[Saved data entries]
>>>>
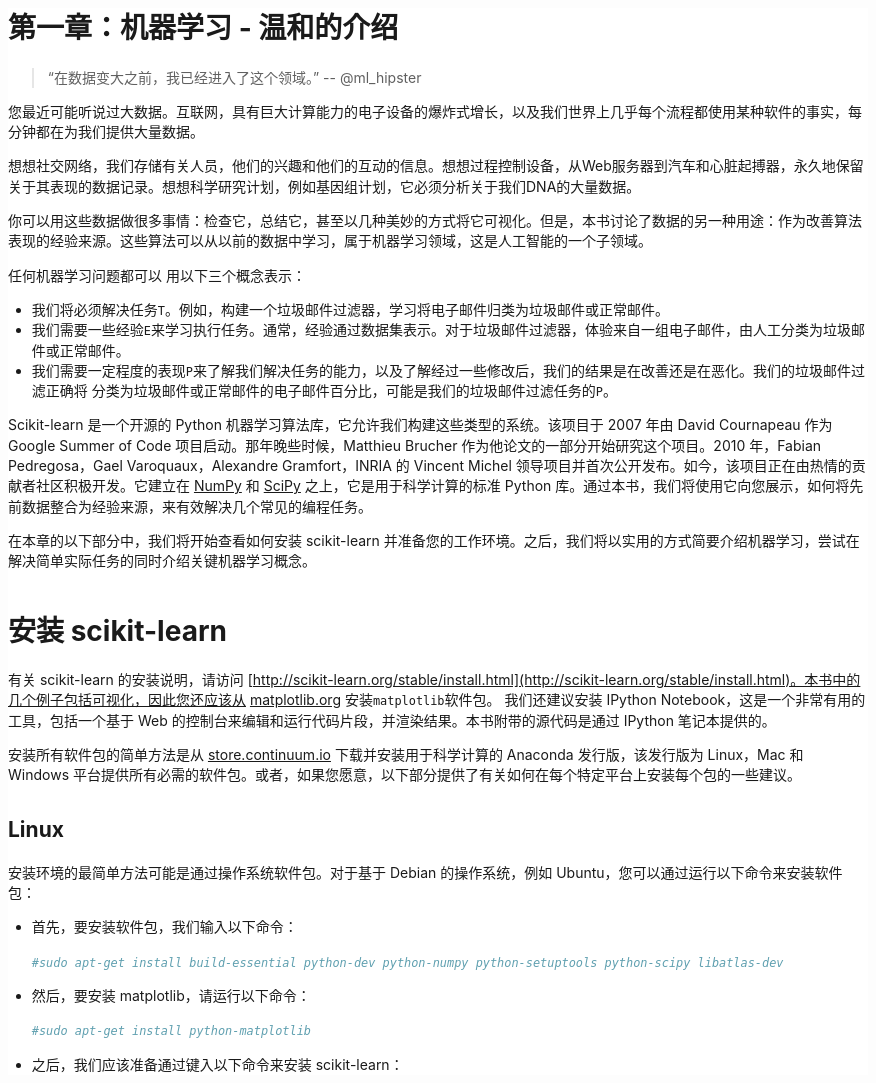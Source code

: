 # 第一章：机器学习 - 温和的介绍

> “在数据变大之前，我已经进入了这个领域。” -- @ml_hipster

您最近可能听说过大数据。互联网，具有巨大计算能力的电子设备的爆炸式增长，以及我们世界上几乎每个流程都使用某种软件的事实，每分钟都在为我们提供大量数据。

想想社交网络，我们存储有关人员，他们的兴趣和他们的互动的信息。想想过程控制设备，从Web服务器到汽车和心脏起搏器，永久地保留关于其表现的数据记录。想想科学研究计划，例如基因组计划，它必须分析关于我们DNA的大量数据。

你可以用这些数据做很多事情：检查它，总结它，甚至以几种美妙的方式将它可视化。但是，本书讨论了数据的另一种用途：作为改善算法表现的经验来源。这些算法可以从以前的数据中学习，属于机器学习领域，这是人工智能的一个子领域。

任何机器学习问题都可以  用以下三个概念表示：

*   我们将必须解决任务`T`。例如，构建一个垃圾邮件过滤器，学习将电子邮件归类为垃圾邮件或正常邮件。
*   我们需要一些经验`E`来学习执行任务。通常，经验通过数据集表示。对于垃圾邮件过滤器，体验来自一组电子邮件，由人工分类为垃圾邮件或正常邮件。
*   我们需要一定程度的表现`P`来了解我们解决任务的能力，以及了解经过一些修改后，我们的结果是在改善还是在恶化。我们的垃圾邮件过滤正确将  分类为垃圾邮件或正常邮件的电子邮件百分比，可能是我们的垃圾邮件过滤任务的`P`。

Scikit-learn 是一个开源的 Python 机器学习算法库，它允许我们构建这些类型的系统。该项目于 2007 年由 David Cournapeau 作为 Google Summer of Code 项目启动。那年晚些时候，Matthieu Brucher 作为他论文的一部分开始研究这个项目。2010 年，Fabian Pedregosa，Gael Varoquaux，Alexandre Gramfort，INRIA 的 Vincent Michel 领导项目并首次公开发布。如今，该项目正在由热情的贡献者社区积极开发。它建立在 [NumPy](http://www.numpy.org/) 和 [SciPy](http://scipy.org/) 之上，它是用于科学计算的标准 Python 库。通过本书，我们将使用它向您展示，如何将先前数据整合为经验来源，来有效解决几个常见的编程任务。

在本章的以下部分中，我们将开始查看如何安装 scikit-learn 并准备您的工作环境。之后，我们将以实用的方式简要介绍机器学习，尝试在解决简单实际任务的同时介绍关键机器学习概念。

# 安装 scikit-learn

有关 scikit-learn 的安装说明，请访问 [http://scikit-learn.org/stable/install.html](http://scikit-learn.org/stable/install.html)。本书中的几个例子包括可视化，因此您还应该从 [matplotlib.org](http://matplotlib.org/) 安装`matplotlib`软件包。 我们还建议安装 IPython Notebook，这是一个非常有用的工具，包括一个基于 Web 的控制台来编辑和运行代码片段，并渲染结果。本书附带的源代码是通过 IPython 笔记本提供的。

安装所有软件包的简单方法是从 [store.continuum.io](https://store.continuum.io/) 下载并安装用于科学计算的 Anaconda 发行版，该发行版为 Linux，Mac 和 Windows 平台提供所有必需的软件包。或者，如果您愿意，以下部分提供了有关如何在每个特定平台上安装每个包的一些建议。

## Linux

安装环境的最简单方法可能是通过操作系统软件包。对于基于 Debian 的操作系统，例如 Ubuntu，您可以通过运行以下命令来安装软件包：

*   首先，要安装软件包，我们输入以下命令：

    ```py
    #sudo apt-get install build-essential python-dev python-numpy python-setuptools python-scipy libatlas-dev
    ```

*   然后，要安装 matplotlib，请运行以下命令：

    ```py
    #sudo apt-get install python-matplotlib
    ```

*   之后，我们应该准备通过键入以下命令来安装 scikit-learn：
<<<<
>>>>
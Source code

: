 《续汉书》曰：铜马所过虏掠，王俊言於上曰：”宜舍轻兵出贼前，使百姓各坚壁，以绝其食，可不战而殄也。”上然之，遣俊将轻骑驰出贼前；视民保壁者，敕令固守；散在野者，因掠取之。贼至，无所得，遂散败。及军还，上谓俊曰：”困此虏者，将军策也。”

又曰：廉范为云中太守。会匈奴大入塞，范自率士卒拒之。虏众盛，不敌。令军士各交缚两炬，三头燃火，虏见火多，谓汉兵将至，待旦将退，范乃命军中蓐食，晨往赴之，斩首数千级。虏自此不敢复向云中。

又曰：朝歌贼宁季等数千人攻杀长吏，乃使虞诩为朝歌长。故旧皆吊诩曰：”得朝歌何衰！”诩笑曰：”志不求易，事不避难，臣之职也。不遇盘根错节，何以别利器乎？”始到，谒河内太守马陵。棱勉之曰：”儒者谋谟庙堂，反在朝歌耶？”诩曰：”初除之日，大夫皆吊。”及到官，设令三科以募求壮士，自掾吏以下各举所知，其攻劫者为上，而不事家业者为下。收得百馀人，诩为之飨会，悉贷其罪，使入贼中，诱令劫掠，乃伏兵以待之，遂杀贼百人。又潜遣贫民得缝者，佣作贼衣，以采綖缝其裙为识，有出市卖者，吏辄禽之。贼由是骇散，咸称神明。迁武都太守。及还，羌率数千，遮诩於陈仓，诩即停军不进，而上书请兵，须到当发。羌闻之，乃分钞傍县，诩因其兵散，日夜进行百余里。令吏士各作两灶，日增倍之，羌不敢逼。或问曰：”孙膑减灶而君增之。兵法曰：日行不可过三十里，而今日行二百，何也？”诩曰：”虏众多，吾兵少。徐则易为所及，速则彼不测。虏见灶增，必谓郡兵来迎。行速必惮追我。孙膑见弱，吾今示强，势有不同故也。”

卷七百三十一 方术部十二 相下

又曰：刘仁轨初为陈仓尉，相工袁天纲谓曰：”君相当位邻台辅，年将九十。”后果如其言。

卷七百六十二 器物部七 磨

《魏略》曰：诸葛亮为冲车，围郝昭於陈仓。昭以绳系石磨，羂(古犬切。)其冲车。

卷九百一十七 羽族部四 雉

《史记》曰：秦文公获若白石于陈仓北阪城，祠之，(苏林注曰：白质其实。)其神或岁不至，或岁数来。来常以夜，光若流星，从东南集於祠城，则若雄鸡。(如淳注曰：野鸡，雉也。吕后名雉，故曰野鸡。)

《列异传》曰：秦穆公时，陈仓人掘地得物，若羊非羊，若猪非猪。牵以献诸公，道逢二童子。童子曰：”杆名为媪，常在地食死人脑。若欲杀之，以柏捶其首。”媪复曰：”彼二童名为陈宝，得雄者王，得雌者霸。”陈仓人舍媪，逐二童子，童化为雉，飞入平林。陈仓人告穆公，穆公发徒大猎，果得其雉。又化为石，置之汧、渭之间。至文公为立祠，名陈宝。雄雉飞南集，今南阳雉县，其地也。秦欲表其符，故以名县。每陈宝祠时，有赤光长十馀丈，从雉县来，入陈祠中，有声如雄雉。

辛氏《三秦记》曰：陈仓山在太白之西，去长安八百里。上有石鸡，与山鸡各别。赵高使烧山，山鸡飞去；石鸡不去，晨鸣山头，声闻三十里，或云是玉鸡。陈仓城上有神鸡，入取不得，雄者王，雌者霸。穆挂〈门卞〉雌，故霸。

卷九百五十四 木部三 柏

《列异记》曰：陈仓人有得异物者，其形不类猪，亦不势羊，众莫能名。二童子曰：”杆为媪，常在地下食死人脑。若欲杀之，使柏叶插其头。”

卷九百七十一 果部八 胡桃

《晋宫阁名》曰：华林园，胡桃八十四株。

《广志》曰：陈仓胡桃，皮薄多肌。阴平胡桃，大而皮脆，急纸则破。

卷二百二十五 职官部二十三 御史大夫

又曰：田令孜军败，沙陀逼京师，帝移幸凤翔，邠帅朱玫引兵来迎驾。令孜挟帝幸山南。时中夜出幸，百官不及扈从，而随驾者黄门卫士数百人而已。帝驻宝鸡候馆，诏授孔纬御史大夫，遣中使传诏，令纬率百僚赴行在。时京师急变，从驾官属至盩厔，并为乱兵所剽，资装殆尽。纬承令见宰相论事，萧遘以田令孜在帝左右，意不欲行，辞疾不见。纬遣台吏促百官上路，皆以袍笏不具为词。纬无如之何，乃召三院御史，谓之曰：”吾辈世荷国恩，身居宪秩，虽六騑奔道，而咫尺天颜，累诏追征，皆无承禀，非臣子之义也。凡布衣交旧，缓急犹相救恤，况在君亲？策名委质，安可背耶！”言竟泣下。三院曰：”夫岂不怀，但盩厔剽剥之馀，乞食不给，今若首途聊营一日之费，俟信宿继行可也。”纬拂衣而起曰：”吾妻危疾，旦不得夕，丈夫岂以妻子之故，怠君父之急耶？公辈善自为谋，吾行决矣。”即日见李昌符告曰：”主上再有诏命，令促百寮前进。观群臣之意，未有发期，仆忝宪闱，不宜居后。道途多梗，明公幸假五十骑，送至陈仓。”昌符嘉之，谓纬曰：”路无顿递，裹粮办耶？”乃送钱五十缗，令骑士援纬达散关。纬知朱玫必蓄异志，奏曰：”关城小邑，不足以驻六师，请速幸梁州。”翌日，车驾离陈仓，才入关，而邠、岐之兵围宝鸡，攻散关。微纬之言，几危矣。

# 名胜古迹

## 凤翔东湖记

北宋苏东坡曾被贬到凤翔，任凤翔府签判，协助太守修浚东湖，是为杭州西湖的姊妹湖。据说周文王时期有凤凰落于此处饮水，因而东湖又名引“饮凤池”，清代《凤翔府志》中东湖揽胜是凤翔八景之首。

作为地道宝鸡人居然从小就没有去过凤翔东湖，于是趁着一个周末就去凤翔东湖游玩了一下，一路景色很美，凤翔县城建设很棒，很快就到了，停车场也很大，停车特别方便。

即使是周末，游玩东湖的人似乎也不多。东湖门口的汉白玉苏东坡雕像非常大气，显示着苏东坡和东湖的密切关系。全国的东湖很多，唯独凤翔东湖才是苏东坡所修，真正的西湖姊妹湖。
<<<<
>>>>
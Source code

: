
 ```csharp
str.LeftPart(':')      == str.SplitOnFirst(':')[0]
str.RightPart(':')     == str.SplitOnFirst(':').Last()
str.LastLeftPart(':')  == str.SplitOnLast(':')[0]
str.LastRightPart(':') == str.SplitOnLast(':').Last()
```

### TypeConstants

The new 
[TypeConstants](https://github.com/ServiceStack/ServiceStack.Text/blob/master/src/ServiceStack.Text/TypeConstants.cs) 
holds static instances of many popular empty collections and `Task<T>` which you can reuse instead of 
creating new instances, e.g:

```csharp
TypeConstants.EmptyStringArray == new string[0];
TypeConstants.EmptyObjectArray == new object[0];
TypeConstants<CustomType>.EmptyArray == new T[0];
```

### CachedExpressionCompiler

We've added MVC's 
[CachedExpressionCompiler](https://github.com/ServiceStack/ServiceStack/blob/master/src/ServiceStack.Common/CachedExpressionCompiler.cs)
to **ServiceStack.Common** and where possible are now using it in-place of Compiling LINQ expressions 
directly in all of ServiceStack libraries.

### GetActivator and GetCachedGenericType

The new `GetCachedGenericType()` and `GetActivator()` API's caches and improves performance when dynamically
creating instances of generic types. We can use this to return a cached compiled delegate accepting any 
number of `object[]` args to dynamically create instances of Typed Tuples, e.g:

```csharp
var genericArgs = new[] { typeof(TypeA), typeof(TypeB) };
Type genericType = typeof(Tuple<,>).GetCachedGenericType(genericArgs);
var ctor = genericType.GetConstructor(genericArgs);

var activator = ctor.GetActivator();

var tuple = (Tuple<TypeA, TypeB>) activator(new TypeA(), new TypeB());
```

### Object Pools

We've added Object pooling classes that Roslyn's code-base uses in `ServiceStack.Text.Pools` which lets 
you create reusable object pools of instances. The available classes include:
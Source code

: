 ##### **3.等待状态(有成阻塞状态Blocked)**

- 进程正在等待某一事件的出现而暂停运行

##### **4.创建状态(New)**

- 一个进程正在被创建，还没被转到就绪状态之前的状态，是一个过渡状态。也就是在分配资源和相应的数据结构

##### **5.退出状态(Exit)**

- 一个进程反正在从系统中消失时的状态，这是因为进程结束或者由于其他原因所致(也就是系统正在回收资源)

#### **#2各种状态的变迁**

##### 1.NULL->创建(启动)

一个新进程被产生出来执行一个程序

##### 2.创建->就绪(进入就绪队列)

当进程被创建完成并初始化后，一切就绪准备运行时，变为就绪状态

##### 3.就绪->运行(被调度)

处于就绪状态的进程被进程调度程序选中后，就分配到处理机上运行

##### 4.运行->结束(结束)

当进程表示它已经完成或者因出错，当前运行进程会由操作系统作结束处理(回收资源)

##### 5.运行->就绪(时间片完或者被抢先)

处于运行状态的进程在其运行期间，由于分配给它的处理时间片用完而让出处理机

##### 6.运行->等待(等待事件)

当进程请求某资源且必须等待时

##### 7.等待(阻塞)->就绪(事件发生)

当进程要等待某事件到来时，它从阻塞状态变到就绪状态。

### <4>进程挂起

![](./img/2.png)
<<<<
• What to work on
Copy the lines of the entries above that mention "install".

• Answer
有关 scikit-learn 的安装说明，请访问 [http://scikit-learn.org/stable/install.html](http://scikit-learn.org/stable/install.html)。本书中的几个例子包括可视化，因此您还应该从 [matplotlib.org](http://matplotlib.org/) 安装`matplotlib`软件包。 我们还建议安装 IPython Notebook，这是一个非常有用的工具，包括一个基于 Web 的控制台来编辑和运行代码片段，并渲染结果。本书附带的源代码是通过 IPython 笔记本提供的。
    #sudo apt-get install build-essential python-dev python-numpy python-setuptools python-scipy libatlas-dev
    #sudo apt-get install python-matplotlib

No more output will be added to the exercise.